▶ **Task instructions**
Transcribe only part of the material below: the lines from the one containing "### 需要注意的问题" through the one containing "无论你是短期旅行还是长期定居", inclusive, exactly as written.

──────── Dataset records

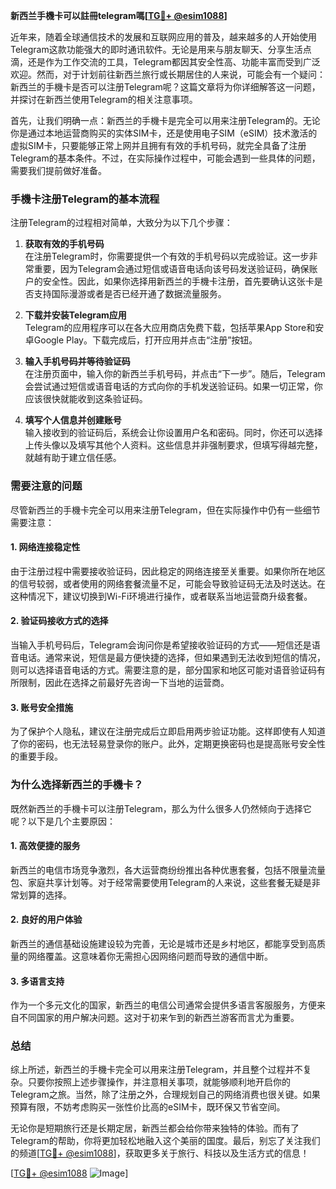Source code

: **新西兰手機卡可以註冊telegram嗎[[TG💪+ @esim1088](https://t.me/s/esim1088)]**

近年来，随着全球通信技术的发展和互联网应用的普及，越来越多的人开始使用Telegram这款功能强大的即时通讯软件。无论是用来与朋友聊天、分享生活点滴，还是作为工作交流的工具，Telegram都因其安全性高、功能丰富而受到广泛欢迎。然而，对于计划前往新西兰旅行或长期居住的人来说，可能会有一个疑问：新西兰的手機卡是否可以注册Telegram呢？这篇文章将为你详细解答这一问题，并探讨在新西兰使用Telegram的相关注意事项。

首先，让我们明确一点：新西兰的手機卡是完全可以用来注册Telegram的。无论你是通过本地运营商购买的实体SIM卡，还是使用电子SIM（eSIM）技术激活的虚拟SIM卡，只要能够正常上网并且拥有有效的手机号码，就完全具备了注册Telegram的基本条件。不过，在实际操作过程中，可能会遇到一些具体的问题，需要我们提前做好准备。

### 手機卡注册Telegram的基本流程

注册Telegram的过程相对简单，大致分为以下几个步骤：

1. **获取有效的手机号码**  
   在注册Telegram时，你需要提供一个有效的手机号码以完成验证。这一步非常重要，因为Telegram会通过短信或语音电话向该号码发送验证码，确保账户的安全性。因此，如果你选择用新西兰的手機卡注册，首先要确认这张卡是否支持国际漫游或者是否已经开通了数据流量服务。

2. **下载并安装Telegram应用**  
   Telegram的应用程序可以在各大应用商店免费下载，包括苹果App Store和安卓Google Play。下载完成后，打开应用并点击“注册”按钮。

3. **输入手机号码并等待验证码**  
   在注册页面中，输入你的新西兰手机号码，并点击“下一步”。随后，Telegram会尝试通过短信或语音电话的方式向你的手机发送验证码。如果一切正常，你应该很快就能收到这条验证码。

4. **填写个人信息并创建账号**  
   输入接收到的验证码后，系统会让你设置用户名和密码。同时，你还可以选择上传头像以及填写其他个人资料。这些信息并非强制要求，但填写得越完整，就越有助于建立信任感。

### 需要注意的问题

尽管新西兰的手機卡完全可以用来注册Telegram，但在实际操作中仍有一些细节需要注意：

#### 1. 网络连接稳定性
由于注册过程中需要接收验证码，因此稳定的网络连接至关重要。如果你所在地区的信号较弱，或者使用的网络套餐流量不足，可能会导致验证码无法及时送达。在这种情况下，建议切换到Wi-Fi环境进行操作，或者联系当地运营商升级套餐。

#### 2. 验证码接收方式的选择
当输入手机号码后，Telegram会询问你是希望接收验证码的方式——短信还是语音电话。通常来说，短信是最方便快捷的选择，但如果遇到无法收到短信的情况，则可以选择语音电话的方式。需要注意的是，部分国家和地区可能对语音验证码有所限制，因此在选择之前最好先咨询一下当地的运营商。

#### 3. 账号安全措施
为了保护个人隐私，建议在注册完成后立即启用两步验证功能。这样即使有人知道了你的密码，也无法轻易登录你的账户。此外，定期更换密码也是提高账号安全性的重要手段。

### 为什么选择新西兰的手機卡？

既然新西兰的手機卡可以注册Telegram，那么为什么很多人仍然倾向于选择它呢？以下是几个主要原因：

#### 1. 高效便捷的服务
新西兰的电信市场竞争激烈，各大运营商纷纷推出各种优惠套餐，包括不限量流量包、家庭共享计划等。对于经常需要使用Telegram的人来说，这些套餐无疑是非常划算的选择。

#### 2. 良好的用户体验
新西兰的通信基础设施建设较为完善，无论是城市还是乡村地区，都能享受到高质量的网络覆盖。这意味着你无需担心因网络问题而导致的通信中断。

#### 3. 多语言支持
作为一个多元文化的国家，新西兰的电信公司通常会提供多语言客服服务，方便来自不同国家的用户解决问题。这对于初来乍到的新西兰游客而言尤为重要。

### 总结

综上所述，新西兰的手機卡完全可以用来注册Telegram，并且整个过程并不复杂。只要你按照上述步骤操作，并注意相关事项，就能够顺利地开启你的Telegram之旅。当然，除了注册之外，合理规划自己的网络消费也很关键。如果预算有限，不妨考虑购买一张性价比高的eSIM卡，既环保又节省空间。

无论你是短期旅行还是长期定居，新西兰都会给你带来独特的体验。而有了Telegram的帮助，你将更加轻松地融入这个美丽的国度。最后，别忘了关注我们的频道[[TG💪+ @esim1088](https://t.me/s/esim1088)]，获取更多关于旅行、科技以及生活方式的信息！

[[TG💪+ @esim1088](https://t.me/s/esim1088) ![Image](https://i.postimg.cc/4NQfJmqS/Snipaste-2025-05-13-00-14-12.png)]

────────────────
──────── Dataset records

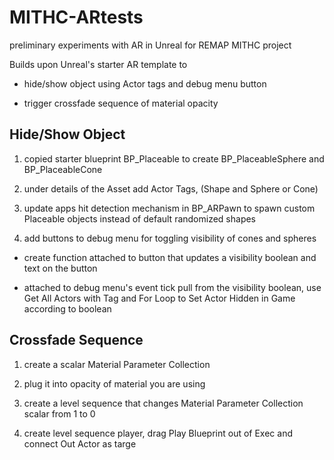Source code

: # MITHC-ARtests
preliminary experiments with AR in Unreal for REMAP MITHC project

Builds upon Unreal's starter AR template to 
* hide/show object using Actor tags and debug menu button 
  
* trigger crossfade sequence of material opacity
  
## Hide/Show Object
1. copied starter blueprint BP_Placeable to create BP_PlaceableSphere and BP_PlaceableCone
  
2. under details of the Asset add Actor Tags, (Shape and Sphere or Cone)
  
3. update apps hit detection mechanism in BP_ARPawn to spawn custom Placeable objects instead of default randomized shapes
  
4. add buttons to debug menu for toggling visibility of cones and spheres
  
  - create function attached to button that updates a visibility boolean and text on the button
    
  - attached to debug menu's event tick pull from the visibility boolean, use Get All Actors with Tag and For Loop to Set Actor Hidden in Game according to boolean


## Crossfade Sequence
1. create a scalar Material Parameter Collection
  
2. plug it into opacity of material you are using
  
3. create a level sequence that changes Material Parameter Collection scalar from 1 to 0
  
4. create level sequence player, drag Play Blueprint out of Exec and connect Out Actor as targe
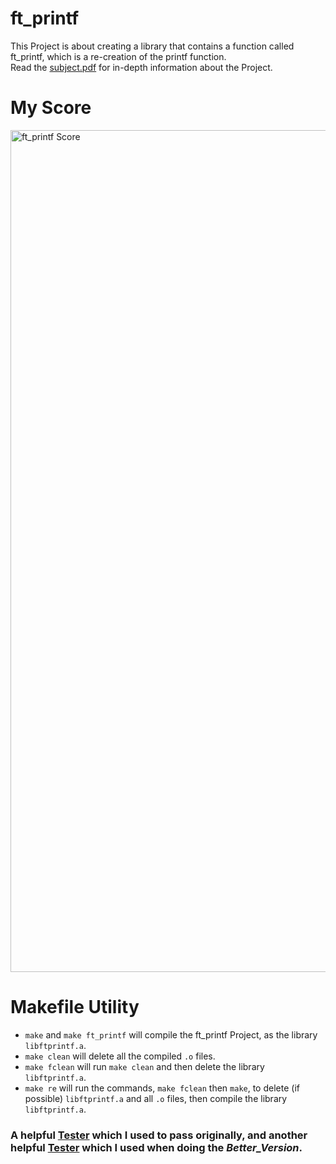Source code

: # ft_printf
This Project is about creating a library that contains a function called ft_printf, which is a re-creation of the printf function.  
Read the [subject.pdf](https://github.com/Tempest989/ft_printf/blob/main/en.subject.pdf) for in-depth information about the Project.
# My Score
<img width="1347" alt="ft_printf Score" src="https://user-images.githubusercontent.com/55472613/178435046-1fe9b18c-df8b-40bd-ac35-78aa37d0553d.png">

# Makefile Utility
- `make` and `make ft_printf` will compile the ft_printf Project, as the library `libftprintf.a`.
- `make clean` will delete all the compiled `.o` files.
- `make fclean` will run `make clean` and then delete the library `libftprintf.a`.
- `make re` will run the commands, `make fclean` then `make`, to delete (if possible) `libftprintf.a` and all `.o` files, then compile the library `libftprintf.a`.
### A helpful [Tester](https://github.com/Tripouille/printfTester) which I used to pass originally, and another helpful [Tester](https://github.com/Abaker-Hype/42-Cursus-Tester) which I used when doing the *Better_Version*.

────────────────
──────── Dataset records

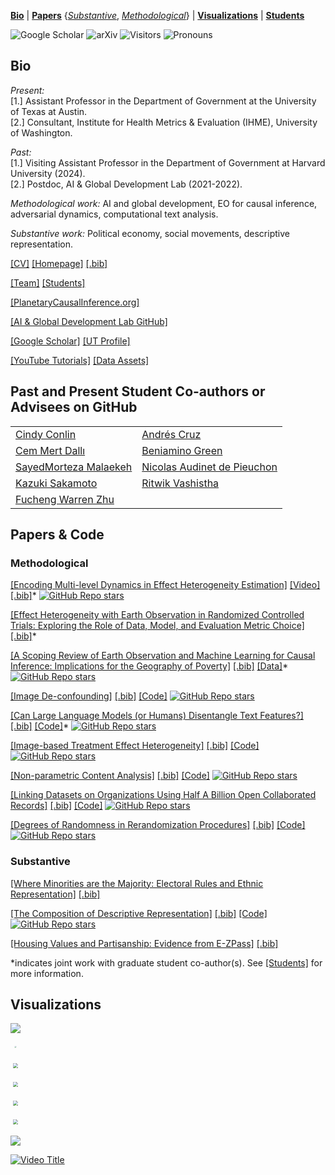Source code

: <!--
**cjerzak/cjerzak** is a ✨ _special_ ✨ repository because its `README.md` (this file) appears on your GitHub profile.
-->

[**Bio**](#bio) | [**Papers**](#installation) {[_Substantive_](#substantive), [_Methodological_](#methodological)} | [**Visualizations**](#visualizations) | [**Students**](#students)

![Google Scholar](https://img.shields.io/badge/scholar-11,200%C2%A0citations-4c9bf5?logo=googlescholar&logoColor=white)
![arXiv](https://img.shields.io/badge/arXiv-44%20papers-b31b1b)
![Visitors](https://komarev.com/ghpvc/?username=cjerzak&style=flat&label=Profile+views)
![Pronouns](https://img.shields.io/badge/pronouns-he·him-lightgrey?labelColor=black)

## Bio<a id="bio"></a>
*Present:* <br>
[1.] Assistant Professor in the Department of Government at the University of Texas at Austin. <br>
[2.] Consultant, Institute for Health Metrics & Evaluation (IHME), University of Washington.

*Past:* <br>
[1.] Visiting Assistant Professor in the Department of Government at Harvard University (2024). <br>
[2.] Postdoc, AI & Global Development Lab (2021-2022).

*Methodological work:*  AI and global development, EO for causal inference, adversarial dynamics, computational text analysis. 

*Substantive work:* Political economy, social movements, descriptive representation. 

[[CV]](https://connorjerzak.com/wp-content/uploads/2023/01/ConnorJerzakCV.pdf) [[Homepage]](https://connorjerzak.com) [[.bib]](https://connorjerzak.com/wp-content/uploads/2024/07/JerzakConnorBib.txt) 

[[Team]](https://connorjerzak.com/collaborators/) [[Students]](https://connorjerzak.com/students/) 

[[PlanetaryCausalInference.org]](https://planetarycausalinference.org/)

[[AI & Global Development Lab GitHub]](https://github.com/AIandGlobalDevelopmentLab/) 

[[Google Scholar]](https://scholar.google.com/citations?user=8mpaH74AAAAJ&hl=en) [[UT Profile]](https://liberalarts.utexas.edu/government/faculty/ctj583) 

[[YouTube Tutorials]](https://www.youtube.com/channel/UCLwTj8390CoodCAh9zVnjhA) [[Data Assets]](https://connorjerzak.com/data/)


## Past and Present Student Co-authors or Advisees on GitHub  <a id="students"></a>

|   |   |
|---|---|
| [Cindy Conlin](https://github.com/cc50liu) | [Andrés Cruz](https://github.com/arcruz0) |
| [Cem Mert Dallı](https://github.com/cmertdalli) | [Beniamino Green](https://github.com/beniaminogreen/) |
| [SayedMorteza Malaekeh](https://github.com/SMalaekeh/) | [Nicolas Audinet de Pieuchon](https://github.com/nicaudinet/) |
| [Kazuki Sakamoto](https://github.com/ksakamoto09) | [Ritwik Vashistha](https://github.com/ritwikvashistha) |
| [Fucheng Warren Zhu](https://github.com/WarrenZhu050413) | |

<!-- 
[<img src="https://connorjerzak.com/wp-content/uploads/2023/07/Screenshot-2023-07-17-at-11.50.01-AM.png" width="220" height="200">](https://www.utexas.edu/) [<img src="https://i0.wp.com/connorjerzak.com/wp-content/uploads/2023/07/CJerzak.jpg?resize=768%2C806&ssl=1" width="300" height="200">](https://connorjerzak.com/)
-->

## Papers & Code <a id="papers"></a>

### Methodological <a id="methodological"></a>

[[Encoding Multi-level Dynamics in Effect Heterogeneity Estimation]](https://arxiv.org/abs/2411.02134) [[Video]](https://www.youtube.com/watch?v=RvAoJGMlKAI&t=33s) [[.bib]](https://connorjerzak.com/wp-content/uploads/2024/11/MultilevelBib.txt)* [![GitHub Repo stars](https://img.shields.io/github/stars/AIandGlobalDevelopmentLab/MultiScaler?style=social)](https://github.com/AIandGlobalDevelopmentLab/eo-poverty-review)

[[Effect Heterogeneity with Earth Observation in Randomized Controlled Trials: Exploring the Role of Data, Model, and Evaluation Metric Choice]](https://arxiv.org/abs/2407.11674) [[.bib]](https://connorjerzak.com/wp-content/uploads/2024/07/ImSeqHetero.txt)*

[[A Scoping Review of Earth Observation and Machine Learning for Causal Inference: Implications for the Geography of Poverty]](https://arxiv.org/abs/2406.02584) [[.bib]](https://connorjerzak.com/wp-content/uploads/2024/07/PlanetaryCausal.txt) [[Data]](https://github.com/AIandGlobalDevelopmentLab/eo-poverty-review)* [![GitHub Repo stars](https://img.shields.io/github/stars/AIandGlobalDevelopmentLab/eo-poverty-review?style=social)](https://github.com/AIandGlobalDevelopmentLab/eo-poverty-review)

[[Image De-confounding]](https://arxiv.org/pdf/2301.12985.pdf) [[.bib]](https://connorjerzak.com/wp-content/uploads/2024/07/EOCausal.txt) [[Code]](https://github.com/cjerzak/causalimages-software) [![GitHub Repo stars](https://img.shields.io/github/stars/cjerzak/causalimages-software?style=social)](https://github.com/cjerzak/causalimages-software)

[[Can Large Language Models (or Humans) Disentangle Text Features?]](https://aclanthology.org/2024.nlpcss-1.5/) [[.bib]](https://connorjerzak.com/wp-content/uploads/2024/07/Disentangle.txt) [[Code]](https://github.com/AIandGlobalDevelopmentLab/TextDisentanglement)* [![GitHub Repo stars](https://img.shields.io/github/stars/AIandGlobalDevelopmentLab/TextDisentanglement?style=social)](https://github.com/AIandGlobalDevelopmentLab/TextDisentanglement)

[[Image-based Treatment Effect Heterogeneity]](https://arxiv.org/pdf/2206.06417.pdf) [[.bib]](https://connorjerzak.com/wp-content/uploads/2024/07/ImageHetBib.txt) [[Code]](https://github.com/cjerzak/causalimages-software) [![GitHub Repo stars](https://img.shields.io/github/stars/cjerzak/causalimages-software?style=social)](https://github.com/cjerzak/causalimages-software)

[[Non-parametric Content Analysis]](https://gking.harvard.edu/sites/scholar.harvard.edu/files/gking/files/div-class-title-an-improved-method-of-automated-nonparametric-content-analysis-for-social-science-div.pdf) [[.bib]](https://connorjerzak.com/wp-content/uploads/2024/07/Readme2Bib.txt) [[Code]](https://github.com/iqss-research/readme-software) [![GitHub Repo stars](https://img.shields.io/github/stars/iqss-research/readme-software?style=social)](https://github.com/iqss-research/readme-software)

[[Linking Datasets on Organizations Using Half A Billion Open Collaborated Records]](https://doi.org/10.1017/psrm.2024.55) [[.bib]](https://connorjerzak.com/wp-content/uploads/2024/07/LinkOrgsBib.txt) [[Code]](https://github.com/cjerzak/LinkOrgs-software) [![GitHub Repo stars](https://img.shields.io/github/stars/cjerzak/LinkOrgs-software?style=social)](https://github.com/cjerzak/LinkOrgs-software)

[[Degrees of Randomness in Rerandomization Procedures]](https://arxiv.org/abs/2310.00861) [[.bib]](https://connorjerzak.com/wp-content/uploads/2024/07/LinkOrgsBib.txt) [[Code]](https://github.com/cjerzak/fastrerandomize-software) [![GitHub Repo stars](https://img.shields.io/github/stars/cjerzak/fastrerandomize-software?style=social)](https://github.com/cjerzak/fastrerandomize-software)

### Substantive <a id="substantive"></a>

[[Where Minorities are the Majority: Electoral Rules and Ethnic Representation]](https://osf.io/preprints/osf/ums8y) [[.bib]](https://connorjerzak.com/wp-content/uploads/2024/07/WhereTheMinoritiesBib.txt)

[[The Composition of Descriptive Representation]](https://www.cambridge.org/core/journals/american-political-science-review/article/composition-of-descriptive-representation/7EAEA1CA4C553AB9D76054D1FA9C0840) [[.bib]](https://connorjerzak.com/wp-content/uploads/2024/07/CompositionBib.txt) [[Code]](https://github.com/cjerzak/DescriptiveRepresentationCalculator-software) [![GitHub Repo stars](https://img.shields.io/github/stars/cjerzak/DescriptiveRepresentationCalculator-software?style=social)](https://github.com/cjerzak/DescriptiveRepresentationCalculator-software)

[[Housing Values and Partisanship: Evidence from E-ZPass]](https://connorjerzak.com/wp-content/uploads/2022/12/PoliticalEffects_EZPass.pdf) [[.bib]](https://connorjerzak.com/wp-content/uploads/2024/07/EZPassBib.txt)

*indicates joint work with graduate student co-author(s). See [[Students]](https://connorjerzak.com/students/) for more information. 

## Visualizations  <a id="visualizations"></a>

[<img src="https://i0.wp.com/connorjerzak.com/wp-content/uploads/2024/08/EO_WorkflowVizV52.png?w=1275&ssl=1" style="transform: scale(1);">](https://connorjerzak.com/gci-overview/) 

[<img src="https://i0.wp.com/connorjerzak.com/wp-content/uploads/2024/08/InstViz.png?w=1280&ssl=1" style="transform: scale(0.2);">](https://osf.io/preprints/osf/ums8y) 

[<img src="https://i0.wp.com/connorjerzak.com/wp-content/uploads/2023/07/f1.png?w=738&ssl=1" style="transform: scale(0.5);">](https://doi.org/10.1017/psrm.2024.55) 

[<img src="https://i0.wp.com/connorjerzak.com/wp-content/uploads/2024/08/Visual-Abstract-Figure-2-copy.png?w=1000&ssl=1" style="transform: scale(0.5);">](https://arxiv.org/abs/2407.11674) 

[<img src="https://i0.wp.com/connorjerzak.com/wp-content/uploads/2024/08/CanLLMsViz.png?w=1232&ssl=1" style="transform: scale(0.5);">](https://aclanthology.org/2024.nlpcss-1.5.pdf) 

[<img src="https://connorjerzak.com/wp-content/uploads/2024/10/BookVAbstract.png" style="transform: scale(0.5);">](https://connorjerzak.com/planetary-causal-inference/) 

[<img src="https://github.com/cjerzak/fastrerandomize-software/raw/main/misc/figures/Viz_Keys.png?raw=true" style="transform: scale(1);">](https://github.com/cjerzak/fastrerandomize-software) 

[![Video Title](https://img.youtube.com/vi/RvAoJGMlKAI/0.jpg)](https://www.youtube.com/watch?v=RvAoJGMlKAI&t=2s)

────────────────

▶ **Exercise result**
### 需要注意的问题

尽管新西兰的手機卡完全可以用来注册Telegram，但在实际操作中仍有一些细节需要注意：

#### 1. 网络连接稳定性
由于注册过程中需要接收验证码，因此稳定的网络连接至关重要。如果你所在地区的信号较弱，或者使用的网络套餐流量不足，可能会导致验证码无法及时送达。在这种情况下，建议切换到Wi-Fi环境进行操作，或者联系当地运营商升级套餐。

#### 2. 验证码接收方式的选择
当输入手机号码后，Telegram会询问你是希望接收验证码的方式——短信还是语音电话。通常来说，短信是最方便快捷的选择，但如果遇到无法收到短信的情况，则可以选择语音电话的方式。需要注意的是，部分国家和地区可能对语音验证码有所限制，因此在选择之前最好先咨询一下当地的运营商。

#### 3. 账号安全措施
为了保护个人隐私，建议在注册完成后立即启用两步验证功能。这样即使有人知道了你的密码，也无法轻易登录你的账户。此外，定期更换密码也是提高账号安全性的重要手段。

### 为什么选择新西兰的手機卡？

既然新西兰的手機卡可以注册Telegram，那么为什么很多人仍然倾向于选择它呢？以下是几个主要原因：

#### 1. 高效便捷的服务
新西兰的电信市场竞争激烈，各大运营商纷纷推出各种优惠套餐，包括不限量流量包、家庭共享计划等。对于经常需要使用Telegram的人来说，这些套餐无疑是非常划算的选择。

#### 2. 良好的用户体验
新西兰的通信基础设施建设较为完善，无论是城市还是乡村地区，都能享受到高质量的网络覆盖。这意味着你无需担心因网络问题而导致的通信中断。

#### 3. 多语言支持
作为一个多元文化的国家，新西兰的电信公司通常会提供多语言客服服务，方便来自不同国家的用户解决问题。这对于初来乍到的新西兰游客而言尤为重要。

### 总结

综上所述，新西兰的手機卡完全可以用来注册Telegram，并且整个过程并不复杂。只要你按照上述步骤操作，并注意相关事项，就能够顺利地开启你的Telegram之旅。当然，除了注册之外，合理规划自己的网络消费也很关键。如果预算有限，不妨考虑购买一张性价比高的eSIM卡，既环保又节省空间。

无论你是短期旅行还是长期定居，新西兰都会给你带来独特的体验。而有了Telegram的帮助，你将更加轻松地融入这个美丽的国度。最后，别忘了关注我们的频道[[TG💪+ @esim1088](https://t.me/s/esim1088)]，获取更多关于旅行、科技以及生活方式的信息！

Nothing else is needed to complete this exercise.